Inside the spacious, open gallery are five white plinths, each topped with a single seven-inch spherical sculpture by founding member of the Light and Space movement, Helen Pashgian. Conceptually it is hard to imagine how a mere 900 volume-inches of sculpture could possibly hold their own in such as vast space. And yet they do.
Each sphere is brilliant. An incandescent beacon of color and light. Banded and infused with color, or shadowed strangely with internal shapes and occlusions that shift and change as the viewer moves around the sphere, and as the light in the gallery shifts and changes with the day – the sculptures draw and hold the gaze.
Pashgian sits firmly among the founding members of the California Light and Space movement, though she may not always have been given as much recognition as her position, and work, warranted. Having graduated from Pomona College in 1956, Pashgian went on to study at Columbia and get her MA at Boston University. She then went on to begin a PhD in Art History at Harvard with an eye toward work in academia or a museum. It was during this time, while teaching an applied art class at a local high school, that two things converged for Pashgian. First, she found herself missing the quality of the light and open spaces of California and second, while teaching, she stumbled upon transparent ceramic glazes and became fascinated with how they interacted with the light. This happy coincidence prompted her to quit her PhD, move back to California, and begin making art herself.
Like other artists in the Light and Space movement, Pashgian quickly moved from painting to experimenting with the wealth of new industrial materials (polyester resins, fiberglass, plastics, epoxy, coated glass) that were a byproduct of the booming post-war aerospace industry in southern California. However, Pashgian has noted that unlike other art movements, members of the Light and Space group were not so much a close-knit conclave but rather a loose group working independently with these new materials, exploring light and coming to choices and discoveries on their own. The Light and Space artists were less plotting out a movement than tapping into a zeitgeist.
Pashgian has said that ultimately it was her experiences as a child, growing up in California, that were most influential on her interest in light. She recalls vividly being taken to the ocean as a child, wandering around tide pools. The impact of the strange and otherworldly luminescence of the creatures she saw there, of the way a cresting wave can hold both light and color, are very clear to see in her sculptures.
Pashgian further developed her cutting-edge techniques in working with materials like polyester resin during a residency at Cal Tech between 1970-71. There she found herself sometimes pushing the limits of these new materials just as much, or more, than the resident materials scientists. Interestingly, Pashgian’s circle seems to have been made up as much by scientists as by artists. Pashgian talks about having dinners and gatherings bringing together such divergent people as her friend, Nobel prize-winning Physicist Richard Feynman, and the noted Italian art collector and patron of twentieth century Minimalism, Panza di Buomo.
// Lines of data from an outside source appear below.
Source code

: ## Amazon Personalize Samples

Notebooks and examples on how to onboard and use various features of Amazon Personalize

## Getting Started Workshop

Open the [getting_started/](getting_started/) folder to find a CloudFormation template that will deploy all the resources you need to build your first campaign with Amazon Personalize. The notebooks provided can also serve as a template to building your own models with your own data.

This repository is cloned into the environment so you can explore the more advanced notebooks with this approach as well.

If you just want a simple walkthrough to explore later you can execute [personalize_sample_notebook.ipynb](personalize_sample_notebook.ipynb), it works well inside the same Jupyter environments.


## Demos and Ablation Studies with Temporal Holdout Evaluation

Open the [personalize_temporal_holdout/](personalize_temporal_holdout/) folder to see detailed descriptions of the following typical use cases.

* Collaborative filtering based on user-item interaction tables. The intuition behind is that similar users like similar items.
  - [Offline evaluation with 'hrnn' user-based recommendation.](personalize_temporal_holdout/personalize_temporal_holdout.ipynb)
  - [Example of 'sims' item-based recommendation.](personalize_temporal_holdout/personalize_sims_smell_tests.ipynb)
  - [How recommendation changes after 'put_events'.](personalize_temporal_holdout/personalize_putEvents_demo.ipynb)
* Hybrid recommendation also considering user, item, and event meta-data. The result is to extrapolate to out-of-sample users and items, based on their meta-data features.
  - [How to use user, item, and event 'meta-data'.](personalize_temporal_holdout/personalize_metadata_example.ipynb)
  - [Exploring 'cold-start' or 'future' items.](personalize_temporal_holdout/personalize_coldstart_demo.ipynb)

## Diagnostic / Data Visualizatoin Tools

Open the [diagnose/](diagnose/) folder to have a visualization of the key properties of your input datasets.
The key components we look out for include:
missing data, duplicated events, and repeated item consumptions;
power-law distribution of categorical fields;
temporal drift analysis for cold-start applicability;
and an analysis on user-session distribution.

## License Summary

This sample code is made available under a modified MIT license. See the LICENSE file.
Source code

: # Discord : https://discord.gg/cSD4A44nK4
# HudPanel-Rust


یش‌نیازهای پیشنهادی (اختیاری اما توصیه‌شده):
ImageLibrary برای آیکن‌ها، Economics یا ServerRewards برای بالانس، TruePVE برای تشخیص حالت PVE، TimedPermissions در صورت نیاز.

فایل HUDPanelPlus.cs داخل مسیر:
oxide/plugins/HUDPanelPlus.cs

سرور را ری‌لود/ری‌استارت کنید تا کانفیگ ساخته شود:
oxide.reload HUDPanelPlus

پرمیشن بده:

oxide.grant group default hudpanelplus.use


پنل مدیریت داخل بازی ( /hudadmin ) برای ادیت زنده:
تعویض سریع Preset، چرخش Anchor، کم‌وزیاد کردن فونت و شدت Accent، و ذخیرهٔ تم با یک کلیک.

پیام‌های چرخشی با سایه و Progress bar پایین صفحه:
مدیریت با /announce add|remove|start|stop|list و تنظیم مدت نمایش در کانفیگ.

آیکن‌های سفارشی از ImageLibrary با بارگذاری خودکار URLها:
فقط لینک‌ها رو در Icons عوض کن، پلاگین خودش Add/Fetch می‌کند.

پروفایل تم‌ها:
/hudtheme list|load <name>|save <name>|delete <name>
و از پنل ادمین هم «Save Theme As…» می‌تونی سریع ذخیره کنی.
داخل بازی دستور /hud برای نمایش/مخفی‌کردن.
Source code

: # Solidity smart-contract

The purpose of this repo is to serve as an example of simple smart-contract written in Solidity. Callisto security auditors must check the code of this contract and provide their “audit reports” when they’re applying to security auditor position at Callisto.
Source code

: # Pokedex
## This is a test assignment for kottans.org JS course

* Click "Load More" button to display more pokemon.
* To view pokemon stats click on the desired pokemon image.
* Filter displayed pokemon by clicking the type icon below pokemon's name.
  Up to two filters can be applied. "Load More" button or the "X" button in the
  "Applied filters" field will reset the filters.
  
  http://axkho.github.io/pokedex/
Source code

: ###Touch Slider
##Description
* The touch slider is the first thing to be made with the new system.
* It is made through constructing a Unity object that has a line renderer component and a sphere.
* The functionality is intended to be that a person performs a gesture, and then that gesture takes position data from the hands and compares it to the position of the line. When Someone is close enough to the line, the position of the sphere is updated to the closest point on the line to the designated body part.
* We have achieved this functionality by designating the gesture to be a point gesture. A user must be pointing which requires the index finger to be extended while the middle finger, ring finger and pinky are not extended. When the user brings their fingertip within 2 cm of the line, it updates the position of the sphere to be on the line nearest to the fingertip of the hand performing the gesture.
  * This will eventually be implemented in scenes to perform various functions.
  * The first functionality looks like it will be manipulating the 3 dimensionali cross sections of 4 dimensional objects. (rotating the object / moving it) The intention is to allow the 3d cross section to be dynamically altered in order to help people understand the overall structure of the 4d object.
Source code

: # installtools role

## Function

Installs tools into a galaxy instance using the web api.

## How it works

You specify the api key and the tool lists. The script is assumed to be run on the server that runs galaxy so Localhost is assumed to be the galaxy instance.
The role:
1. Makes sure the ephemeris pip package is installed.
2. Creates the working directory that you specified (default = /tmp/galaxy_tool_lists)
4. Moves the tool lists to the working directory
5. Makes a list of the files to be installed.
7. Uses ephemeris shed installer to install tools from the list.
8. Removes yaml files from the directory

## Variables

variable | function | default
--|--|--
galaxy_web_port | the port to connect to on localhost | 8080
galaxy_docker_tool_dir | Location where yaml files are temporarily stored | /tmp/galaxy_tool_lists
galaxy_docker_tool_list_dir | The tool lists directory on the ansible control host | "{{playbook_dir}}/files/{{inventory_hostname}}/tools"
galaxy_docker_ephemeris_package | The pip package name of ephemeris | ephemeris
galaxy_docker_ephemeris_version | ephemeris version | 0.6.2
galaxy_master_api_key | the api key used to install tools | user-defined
Standing in the presence of one of Pashgian’s works, however, one tends to put aside their history, her history, and even the fascinating subject of their fabrication. Instead, these are works that quickly become fully absorbing as one studies them, moving around them, viewing them from angle after angle. Small paradoxes, the sculptures in this exhibition seem to be almost a concentration of color and matter – as if the color had somehow been bled from all the paintings ever hung in this gallery, and compressed down into these five spheres. And yet, for all that intensity, the pieces remain radiantly translucent and luminous. Even to the point that, with some of the pieces, there are impossible shapes and spaces of perfect clarity somehow embedded and kept pure within the color. How these strange clear windows are created and held within the spheres is a mystery.
So many elements come together in these objects: Shape – the way a sphere traps and relays light. Color – the everything-and-nothingness of its resonance. Light – its amazing ability to be both wave and particle. All trapped bound within these shining orbs, like worlds for us to peer into.